Dissertation Defense - Ning Luo

Event time: 
Thursday, December 1, 2022 - 1:00pm
Zoom Presentation See map
Event description: 

Dissertation Defense
Ning Luo

Time is tentative

Title: Privacy-preserving formal methods

Advisor: Ruzica Piskac

Other Committee Members:

Timos Antonopoulos
Clark Barrett (Stanford University)
Dan Boneh (Stanford University)
Zhong Shao


Software and hardware can often exhibit undesirable behaviors, which can lead to catastrophic consequences. Formal methods offer a vast collection of techniques to analyze and verify these systems mathematically to ensure the correctness, robustness, and safety of software and hardware systems against a specification.

Despite the significant success of formal method techniques, privacy requirements are not being considered in their design.

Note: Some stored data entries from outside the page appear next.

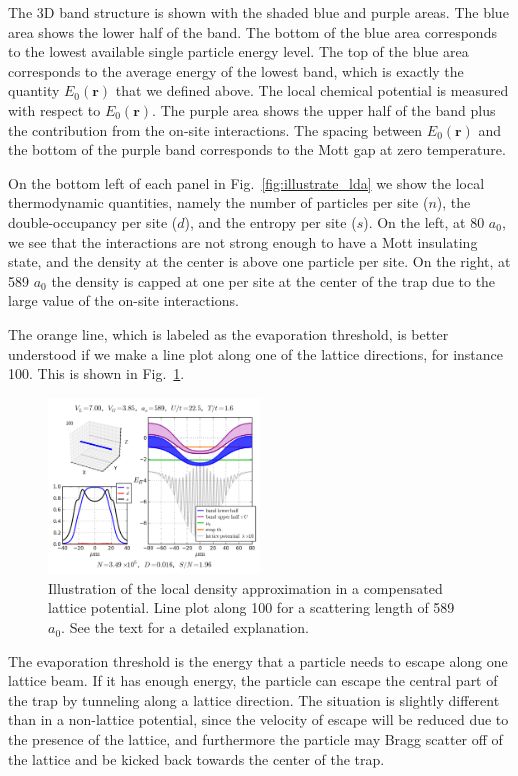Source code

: \documentclass[11pt,letter]{article}
\newcommand{\bv}[1]{\ensuremath{\bm{#1}}}
\begin{document}
The 3D band structure is shown with the shaded blue and purple areas.  The blue
area shows the lower half of the band.  The bottom of the blue area corresponds
to the lowest available single particle energy level.  The top of the blue area
corresponds to the average energy of the lowest band,  which is exactly the
quantity $E_{0}(\bv{r})$ that we defined above.   The local chemical potential
is measured with respect to $E_{0}(\bv{r})$.  The purple area shows the upper
half of the band plus the contribution from the on-site interactions.  The
spacing between $E_{0}(\bv{r})$ and the bottom of the purple band corresponds
to the Mott gap at zero temperature. 

On the bottom left of each panel in Fig.~\ref{fig:illustrate_lda} we show the
local thermodynamic quantities, namely the number of particles per site ($n$),
the double-occupancy per site ($d$), and the entropy per site ($s$).  On the
left, at 80 $a_{0}$, we see that the interactions are not strong enough to have
a Mott insulating state, and the density at the center is above one particle
per site.  On the right, at 589 $a_{0}$ the density is capped at one per site
at the center of the trap due to the large value of the on-site interactions.  

The orange line, which is labeled as the evaporation threshold, is better
understood if we make a line plot along one of the lattice directions, for
instance 100. This is shown in Fig.~\ref{fig:illustrate_evap}. 
\begin{figure}
\centering \includegraphics[width=0.5\textwidth]{../Ut_Comp/100_as0589.png}
\caption[Evaporation threshold in a compensated lattice potential]{\small
Illustration of the local density approximation in a compensated lattice
potential. Line plot along 100 for a scattering length of 589 $a_{0}$. See the
text for a detailed explanation. } \label{fig:illustrate_evap}
\end{figure}
The evaporation threshold is the energy that a particle needs to escape along
one lattice beam.  If it has enough energy, the particle can escape the central
part of the trap by tunneling along a lattice direction.   The situation is
slightly different than in a non-lattice potential, since the velocity of
escape will be reduced due to the presence of the lattice, and furthermore the
particle may Bragg scatter off of the lattice and be kicked back towards the
center of the trap. 
\end{document}

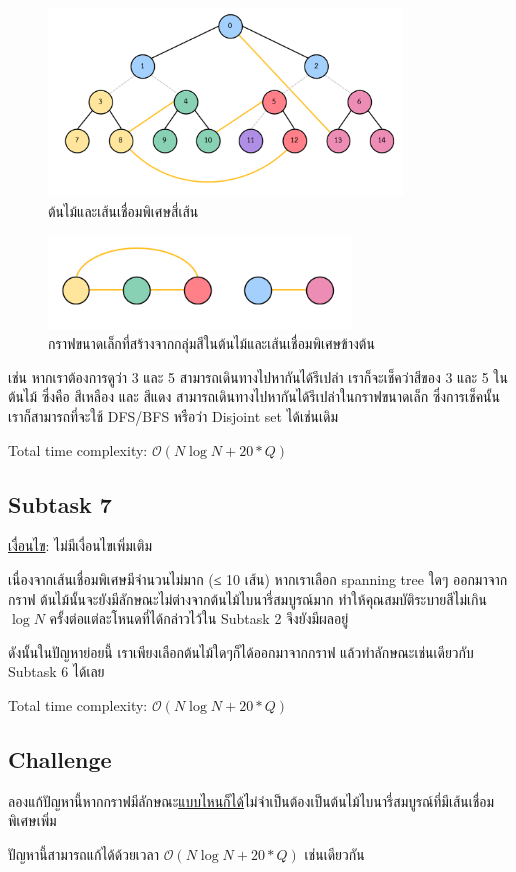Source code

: \documentclass[12pt]{article}
\begin{document}
\begin{figure}[h]
  \centering
  \includegraphics[height=5cm]{./images/castle5.png}
  \captionsetup{labelformat=empty}
  \caption{ต้นไม้และเส้นเชื่อมพิเศษสี่เส้น}
\end{figure}

\begin{figure}[h]
  \centering
  \includegraphics[height=2.5cm]{./images/castle6.png}
  \captionsetup{labelformat=empty}
  \caption{กราฟขนาดเล็กที่สร้างจากกลุ่มสีในต้นไม้และเส้นเชื่อมพิเศษข้างต้น}
\end{figure}

เช่น หากเราต้องการดูว่า 3 และ 5 สามารถเดินทางไปหากันได้รึเปล่า เราก็จะเช็คว่าสีของ 3 และ 5 ในต้นไม้ ซึ่งคือ สีเหลือง และ สีแดง สามารถเดินทางไปหากันได้รึเปล่าในกราฟขนาดเล็ก ซึ่งการเช็คนั้นเราก็สามารถที่จะใช้ DFS/BFS หรือว่า Disjoint set ได้เช่นเดิม

Total time complexity: $\mathcal{O}(N \log N + 20 * Q)$

\subsection{Subtask 7}

\underline{เงื่อนไข}: ไม่มีเงื่อนไขเพิ่มเติม

เนื่องจากเส้นเชื่อมพิเศษมีจำนวนไม่มาก (≤ 10 เส้น) หากเราเลือก spanning tree ใดๆ ออกมาจากกราฟ ต้นไม้นั้นจะยังมีลักษณะไม่ต่างจากต้นไม้ไบนารี่สมบูรณ์มาก ทำให้คุณสมบัติระบายสีไม่เกิน $\log N$ ครั้งต่อแต่ละโหนดที่ได้กล่าวไว้ใน Subtask 2 จึงยังมีผลอยู่

ดังนั้นในปัญหาย่อยนี้ เราเพียงเลือกต้นไม้ใดๆก็ได้ออกมาจากกราฟ แล้วทำลักษณะเช่นเดียวกับ Subtask 6 ได้เลย

Total time complexity: $\mathcal{O}(N \log N + 20 * Q)$

\subsection{Challenge}

ลองแก้ปัญหานี้หากกราฟมีลักษณะ\underline{แบบไหนก็ได้}ไม่จำเป็นต้องเป็นต้นไม้ไบนารี่สมบูรณ์ที่มีเส้นเชื่อมพิเศษเพิ่ม

ปัญหานี้สามารถแก้ได้ด้วยเวลา $\mathcal{O}(N \log N + 20 * Q)$ เช่นเดียวกัน
\end{document}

On the other hand, formal methods are often used to verify the critical components of systems, which is frequently valuable intellectual property. Furthermore, the specification requirements are often imposed by outside parties in some settings, such as regulatory agencies or software marketplaces, entities that are not always trusted by the system owners.

My study of designing efficient formal methods that retain a program’s privacy is guided by these proprietary concerns. In this dissertation, I introduce a suite of privacy-preserving formal method techniques I have designed: 

  • Privacy-preserving SAT solving. The SAT problem is finding an assignment of variables to make a Boolean formula evaluate to true. As one of the most fundamental problems, it is the core of many verification techniques with SMT solvers often being crucial components. This dissertation describes ppSAT: a privacy-preserving SAT solver that enables two parties to decide whether the conjunction of their secret formulae is satisfiable or not while maintaining the privacy of each party’s input formulae.
  • Refutation proofs in zero knowledge.  Proving that a given Boolean formula is unsatisfiable is critical in formal methods for illustrating the safety or robustness of a system, and the existing state-of-the-art techniques utilize resolution proofs. This dissertation presents a zero-knowledge protocol for proving the unsatisfiability of Boolean formulae in propositional logic. We encode the verification of a resolution proof using polynomial equivalence checking, which enabled us to use a fast ZK protocol for verifying relations between polynomials.
  • Privacy-preserving model checking for CTL formulae. Model checking is the problem of verifying whether an abstract model of a computational system meets a specification of behavior given as a logic formula. This dissertation explains how to apply secure multiparty computation (MPC) to model-checking algorithms to maintain the privacy of both the model and the specification. Our approach adopts oblivious graph algorithms to allow for secure computation of global explicit state model checking with specifications written in Computation Tree Logic (CTL). 
  • Private regular expression pattern matching based on NFA. Regular expression pattern matching is one of the fundamental query operations in computer science and formal languages. Many applications, such as network intrusion detection and policy checking for DNS queries, depend on such queries which are also increasingly concerned with privacy issues. This dissertation demonstrates a private regular expression pattern-matching design based on the oblivious stack and transfer protocols. The former results in the best-known asymptotic complexity for regular expression pattern matching, while the latter leads to optimal numerical performance.